Canikli “damat” tartışmalarına son noktayı koydu
Başbakan Yardımcısı Nurettin Canikli, bir belediye başkanının damadı iş adamı Ömer Faruk Kavurmacı'nın tahliye edilmesine ilişkin kamuoyunda oluşan tepkiye yönelik, "Objektif olmayacak şekilde tahliye kararı verilmişse o zaman gereği yapılacaktır" dedi.
Başbakan Yardımcısı Nurettin Canikli, bir belediye başkanının
damadı iş adamı Ömer Faruk Kavurmacı'nın tahliye edilmesine ilişkin
kamuoyunda oluşan tepkiye yönelik, "Objektif olmayacak
şekilde tahliye kararı verilmişse o zaman gereği
yapılacaktır" dedi.
Başbakan Yardımcısı Nurettin Canikli, TGRT Haber ekranlarında
yayınlanan "Neler Oluyor" programına konuk oldu.

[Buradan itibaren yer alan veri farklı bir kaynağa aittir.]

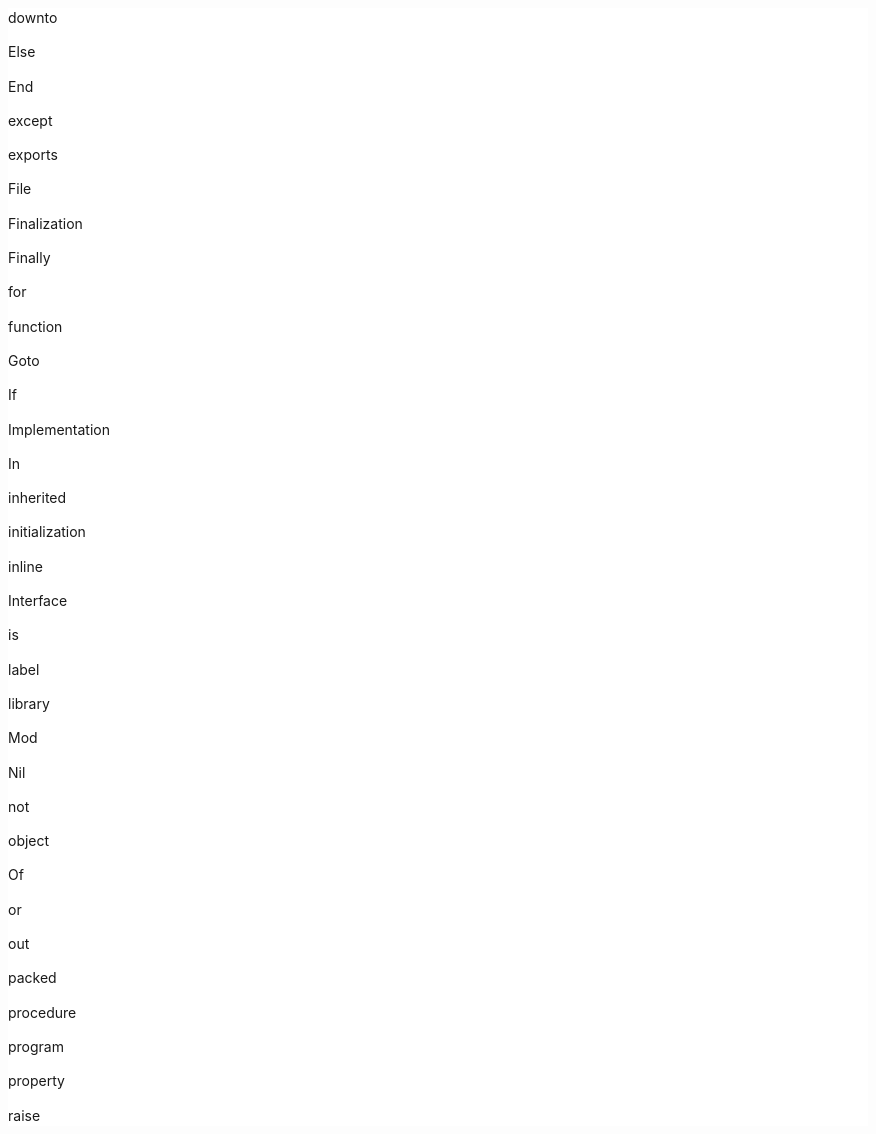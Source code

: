 downto

Else

End

except

exports

File

Finalization

Finally

for

function

Goto

If

Implementation

In

inherited

initialization

inline

Interface

is

label

library

Mod

Nil

not

object

Of

or

out

packed

procedure

program

property

raise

İhlas Haber Ajansı ve TGRT Haber Ankara Temsilcisi Batuhan Yaşar
ile İhlas Medya Ankara Grup Başkanı Nuri Elibol'un sorularını
cevaplayan Nurettin Canikli, gündeme dair önemli açıklamalarda
bulundu.
Yargının FETÖ ile ilgili bazı konularda aldığı bazı kararların
vicdanları rahatsız ettiği, bir belediye başkanının damadının
tahliye edilmesi kararıyla ilgili soruya cevap veren Canikli,
"Yargı kararını vermeden önce, hükümette veya bir organına
danışma gibi durum söz konusu değil. Yapılan yorumlara göre bu
gerçeği hatırlatmak gerektiğini anlıyoruz. Bu tahliye ciddi anlamda
tepki oluşturdu kamuoyunda. Bu önemli bir hassasiyet. Burada bizim
görevimiz bu tahliyenin objektif olarak yapılıp yapılmadığının
incelemesini sağlamaktır. Onu da yapacak merci bellidir, soruşturma
da başladı zaten" dedi.
"AVRUPA BAŞTA PKK OLMAK ÜZERE TÜM TERÖR ÖRGÜTLERİNE HER
TÜRLÜ DESTEĞİ SAĞLIYOR"
Suriye'deki iç savaş ve DEAŞ ile mücadele konusuna değinen Nurettin
Canikli, "Esasında olayı tam irdelemek için geriye gitmek
lazım. Bu tür operasyonlar aslında yeni değil. Bölgede etnik
orijinli ve terör örgütleriyle kumanda edilecek siyasi bir
organizasyonun hayata geçirilmesi çok öncelere dayanan bir plan.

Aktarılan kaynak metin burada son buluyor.